STT (Securities Transaction Tax):
This was first introduced in 2004 by the FM P. Chidambaram. This was the same year when the FM waived off any long term capital gain tax, which basically meant that if you bought and held a stock for more than 1 year and if you sold it at a profit there would be no tax on this profit. The intent behind waiving off was to encourage people to invest into equities for long term. It also would have meant as a revenue loss for the government and STT was introduced to make up for this loss.
With STT, you would now have to pay tax when you traded itself. The rates until June 1, 2013 were:
For equity delivery based: 0.1% of the turnover on both buy and sell sides.
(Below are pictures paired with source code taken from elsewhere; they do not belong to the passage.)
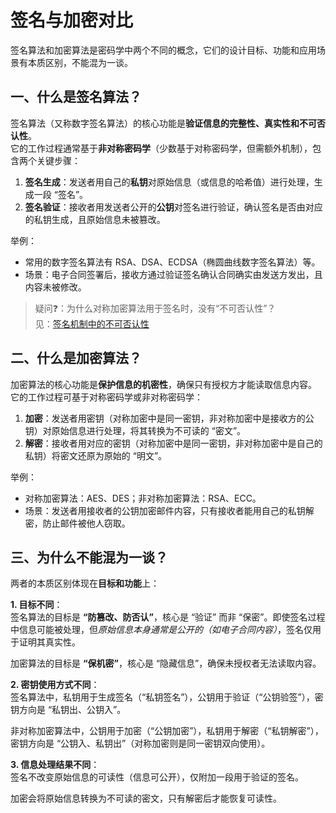 # 签名与加密对比

签名算法和加密算法是密码学中两个不同的概念，它们的设计目标、功能和应用场景有本质区别，不能混为一谈。


## 一、什么是签名算法？
签名算法（又称数字签名算法）的核心功能是**验证信息的完整性、真实性和不可否认性**。  
它的工作过程通常基于**非对称密码学**（少数基于对称密码学，但需额外机制），包含两个关键步骤：

1. **签名生成**：发送者用自己的**私钥**对原始信息（或信息的哈希值）进行处理，生成一段 “签名”。
2. **签名验证**：接收者用发送者公开的**公钥**对签名进行验证，确认签名是否由对应的私钥生成，且原始信息未被篡改。

举例：

* 常用的数字签名算法有 RSA、DSA、ECDSA（椭圆曲线数字签名算法）等。
* 场景：电子合同签署后，接收方通过验证签名确认合同确实由发送方发出，且内容未被修改。

> 疑问❓：为什么对称加密算法用于签名时，没有“不可否认性”？  
> 见：[签名机制中的不可否认性](./2.2.4__签名机制中的不可否认性.md)


## 二、什么是加密算法？
加密算法的核心功能是**保护信息的机密性**，确保只有授权方才能读取信息内容。
它的工作过程可基于对称密码学或非对称密码学：

1. **加密**：发送者用密钥（对称加密中是同一密钥，非对称加密中是接收方的公钥）对原始信息进行处理，将其转换为不可读的 “密文”。
2. **解密**：接收者用对应的密钥（对称加密中是同一密钥，非对称加密中是自己的私钥）将密文还原为原始的 “明文”。

举例：

* 对称加密算法：AES、DES；非对称加密算法：RSA、ECC。
* 场景：发送者用接收者的公钥加密邮件内容，只有接收者能用自己的私钥解密，防止邮件被他人窃取。


## 三、为什么不能混为一谈？
两者的本质区别体现在**目标和功能**上：

**1. 目标不同**：  
签名算法的目标是 **“防篡改、防否认”**，核心是 “验证” 而非 “保密”。即使签名过程中信息可能被处理，但*原始信息本身通常是公开的（如电子合同内容）*，签名仅用于证明其真实性。 

加密算法的目标是 **“保机密”**，核心是 “隐藏信息”，确保未授权者无法读取内容。

**2. 密钥使用方式不同**：  
签名算法中，私钥用于生成签名（“私钥签名”），公钥用于验证（“公钥验签”），密钥方向是 “私钥出、公钥入”。

非对称加密算法中，公钥用于加密（“公钥加密”），私钥用于解密（“私钥解密”），密钥方向是 “公钥入、私钥出”（对称加密则是同一密钥双向使用）。

**3. 信息处理结果不同**：   
签名不改变原始信息的可读性（信息可公开），仅附加一段用于验证的签名。

加密会将原始信息转换为不可读的密文，只有解密后才能恢复可读性。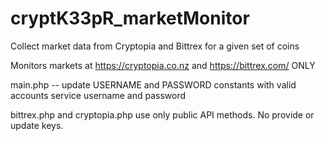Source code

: # cryptK33pR_marketMonitor
Collect market data from Cryptopia and Bittrex for a given set of coins

Monitors markets at https://cryptopia.co.nz and https://bittrex.com/ ONLY

main.php -- update USERNAME and PASSWORD constants with valid accounts service username and password

bittrex.php and cryptopia.php use only public API methods. No provide or update keys.
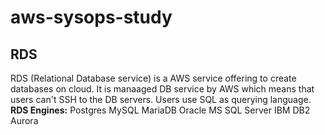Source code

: # aws-sysops-study

## RDS
RDS (Relational Database service) is a AWS service offering to create databases on cloud. 
It is manaaged DB service by AWS which means that users can't SSH to the DB servers.
Users use SQL as querying language.
**RDS Engines:**
Postgres
MySQL
MariaDB
Oracle
MS SQL Server
IBM DB2
Aurora

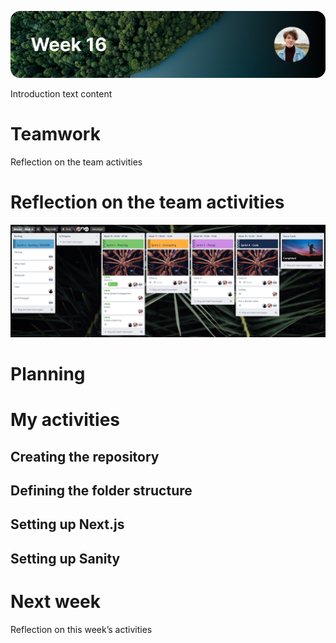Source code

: ![image](https://raw.githubusercontent.com/mwdossantos/portfolio/master/docs/images/week-16.png)

Introduction text content

# Teamwork

Reflection on the team activities

# Reflection on the team activities

![image](https://raw.githubusercontent.com/mwdossantos/portfolio/master/docs/images/trello-board.JPG)

# Planning

# My activities

## Creating the repository

## Defining the folder structure

## Setting up Next.js

## Setting up Sanity

# Next week

Reflection on this week’s activities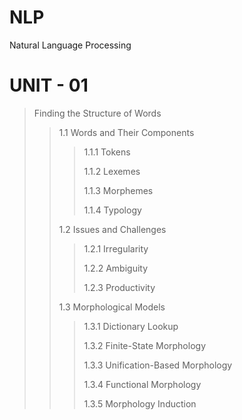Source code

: # NLP
Natural Language Processing

# UNIT - 01
> Finding the Structure of Words
> 
>> 1.1 Words and Their Components
>> 
>>> 1.1.1 Tokens
>>> 
>>> 1.1.2 Lexemes
>>> 
>>> 1.1.3 Morphemes
>>> 
>>> 1.1.4 Typology
>>> 
>> 1.2 Issues and Challenges
>> 
>>> 1.2.1 Irregularity
>>> 
>>> 1.2.2 Ambiguity
>>> 
>>> 1.2.3 Productivity
>>> 
>> 1.3 Morphological Models
>> 
>>> 1.3.1 Dictionary Lookup
>>> 
>>> 1.3.2 Finite-State Morphology
>>> 
>>> 1.3.3 Unification-Based Morphology
>>> 
>>> 1.3.4 Functional Morphology
>>> 
>>> 1.3.5 Morphology Induction
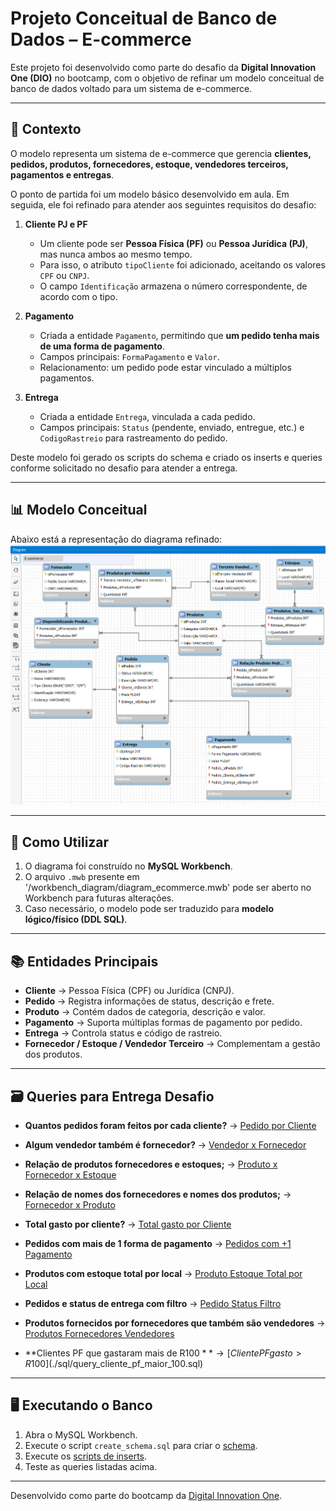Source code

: # Projeto Conceitual de Banco de Dados – E-commerce

Este projeto foi desenvolvido como parte do desafio da **Digital Innovation One (DIO)** no bootcamp, com o objetivo de refinar um modelo conceitual de banco de dados voltado para um sistema de e-commerce.

---

## 📌 Contexto

O modelo representa um sistema de e-commerce que gerencia **clientes, pedidos, produtos, fornecedores, estoque, vendedores terceiros, pagamentos e entregas**.

O ponto de partida foi um modelo básico desenvolvido em aula. Em seguida, ele foi refinado para atender aos seguintes requisitos do desafio:

1. **Cliente PJ e PF**  
   - Um cliente pode ser **Pessoa Física (PF)** ou **Pessoa Jurídica (PJ)**, mas nunca ambos ao mesmo tempo.  
   - Para isso, o atributo `tipoCliente` foi adicionado, aceitando os valores `CPF` ou `CNPJ`.  
   - O campo `Identificação` armazena o número correspondente, de acordo com o tipo.

2. **Pagamento**  
   - Criada a entidade `Pagamento`, permitindo que **um pedido tenha mais de uma forma de pagamento**.  
   - Campos principais: `FormaPagamento` e `Valor`.  
   - Relacionamento: um pedido pode estar vinculado a múltiplos pagamentos.

3. **Entrega**  
   - Criada a entidade `Entrega`, vinculada a cada pedido.  
   - Campos principais: `Status` (pendente, enviado, entregue, etc.) e `CodigoRastreio` para rastreamento do pedido.


Deste modelo foi gerado os scripts do schema e criado os inserts e queries conforme solicitado no desafio para atender a entrega.

---

## 📊 Modelo Conceitual

Abaixo está a representação do diagrama refinado:
![Diagrama E-commerce](./images/diagrama.png)

---

## 🚀 Como Utilizar

1. O diagrama foi construído no **MySQL Workbench**.  
2. O arquivo `.mwb` presente em '/workbench_diagram/diagram_ecommerce.mwb' pode ser aberto no Workbench para futuras alterações.  
3. Caso necessário, o modelo pode ser traduzido para **modelo lógico/físico (DDL SQL)**.  

---

## 📚 Entidades Principais

- **Cliente** → Pessoa Física (CPF) ou Jurídica (CNPJ).  
- **Pedido** → Registra informações de status, descrição e frete.  
- **Produto** → Contém dados de categoria, descrição e valor.  
- **Pagamento** → Suporta múltiplas formas de pagamento por pedido.  
- **Entrega** → Controla status e código de rastreio.  
- **Fornecedor / Estoque / Vendedor Terceiro** → Complementam a gestão dos produtos.

---

## 🗃️ Queries para Entrega Desafio

- **Quantos pedidos foram feitos por cada cliente?** → 
[Pedido por Cliente](./sql/query_pedidos_por_cliente.sql)

- **Algum vendedor também é fornecedor?** → 
[Vendedor x Fornecedor](./sql/query_vendedor_fornecedor.sql)

- **Relação de produtos fornecedores e estoques;** → 
[Produto x Fornecedor x Estoque](./sql/query_produto_fornec_estoque.sql)

- **Relação de nomes dos fornecedores e nomes dos produtos;** → 
[Fornecedor x Produto](./sql/query_fornec_produto.sql)

- **Total gasto por cliente?** → 
[Total gasto por Cliente](./sql/query_total_por_cliente.sql)

- **Pedidos com mais de 1 forma de pagamento** → 
[Pedidos com +1 Pagamento](./sql/query_pedidos_pagamentos.sql)

- **Produtos com estoque total por local** → 
[Produto Estoque Total por Local](./sql/query_estoque_total_por_local.sql)

- **Pedidos e status de entrega com filtro** → 
[Pedido Status Filtro](./sql/query_pedido_status_entrega.sql)

- **Produtos fornecidos por fornecedores que também são vendedores** → 
[Produtos Fornecedores Vendedores](./sql/query_produto_fornec_vendedor.sql)

- **Clientes PF que gastaram mais de R$100** → 
[Cliente PF gasto > R$100](./sql/query_cliente_pf_maior_100.sql)

---

## 🖥️ Executando o Banco
1. Abra o MySQL Workbench.
2. Execute o script `create_schema.sql` para criar o [schema](./sql/create_schema.sql).
3. Execute os [scripts de inserts](./sql/insert_values.sql).
4. Teste as queries listadas acima.

---

Desenvolvido como parte do bootcamp da [Digital Innovation One](https://www.dio.me/).
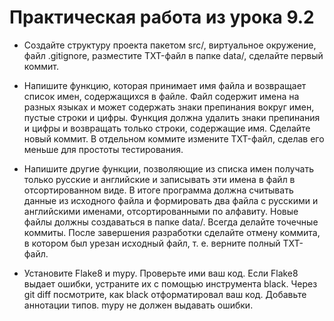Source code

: # Практическая работа из урока 9.2
- Создайте структуру проекта пакетом 
src/, виртуальное окружение, файл 
.gitignore, разместите TXT-файл в папке 
data/, сделайте первый коммит.

- Напишите функцию, которая принимает имя файла
и возвращает список имен, содержащихся 
в файле. Файл содержит имена на разных 
языках и может содержать знаки препинания 
вокруг имен, пустые строки и цифры. 
Функция должна удалить знаки препинания 
и цифры и возвращать только строки, 
содержащие имя. Сделайте новый коммит. 
В отдельном коммите измените TXT-файл, 
сделав его меньше для простоты тестирования.

- Напишите другие функции, позволяющие из списка 
имен получать только русские и английские и 
записывать эти имена в файл в отсортированном 
виде. В итоге программа должна считывать данные 
из исходного файла и формировать два файла с 
русскими и английскими именами, отсортированными 
по алфавиту. Новые файлы должны создаваться в 
папке data/. Всегда делайте точечные коммиты. 
После завершения разработки сделайте отмену 
коммита, в котором был урезан исходный файл, 
т. е. верните полный TXT-файл.

- Установите Flake8 и mypy. Проверьте ими ваш код. 
Если Flake8 выдает ошибки, устраните их с 
помощью инструмента black. Через git diff 
посмотрите, как black отформатировал ваш код. 
Добавьте аннотации типов. mypy не должен 
выдавать ошибки.
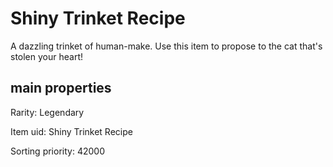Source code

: # Shiny Trinket Recipe

A dazzling trinket of human-make. Use this item to propose to the cat that's stolen your heart!

## main properties

Rarity: Legendary

Item uid: Shiny Trinket Recipe

Sorting priority: 42000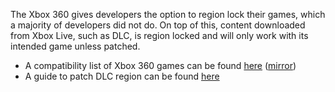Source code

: The Xbox 360 gives developers the option to region lock their games,  which a majority of developers did not do. On top of this, content  downloaded from Xbox Live, such as DLC, is region locked and will only  work with its intended game unless patched.

- A compatibility list of Xbox 360 games can be found [here](https://docs.google.com/spreadsheets/d/1DAw7zRC-f8v-ImvEd-s2FDXvyzrIzrjGCSpr6AlcCn0/edit#gid=6) ([mirror](https://360.consolemods.org/modguide/gamebackups/gameregionlist.html))
- A guide to patch DLC region can be found [here](https://360.consolemods.org/modguide/gamebackups/gamepatching.html)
For equity intraday: 0.025% of the selling side turnover.
For futures and options: 0.017% on the selling side turnover.
India is one of the few countries in the world where you have to pay a tax on trading the markets even before you make profits. Over the last few years brokers/traders kept representing this case and finally in this budget – February 2013, the rates on futures were reduced which is in effect from June 1, 2013. Please note that only the rates of futures trading has been reduced and the rates for trading equity – delivery/intraday and options trading remains the same.
STT for Futures (stock and index) from June 1, 2013 is 0.01% of the selling side turnover. STT on Options and Stocks remain the same as mentioned above.
If you trade ETFs STT earlier was 0.1% on buy and sell turnover. The new STT rates from June 1, 2013 for ETFs is Zero on buying side and 0.001% on the selling side.
The cost of trading ETFs will drop drastically especially since you trade at Zerodha. To know more about ETFs click here.
This is applicable to all contracts on NSE, BSE and MCX-SX.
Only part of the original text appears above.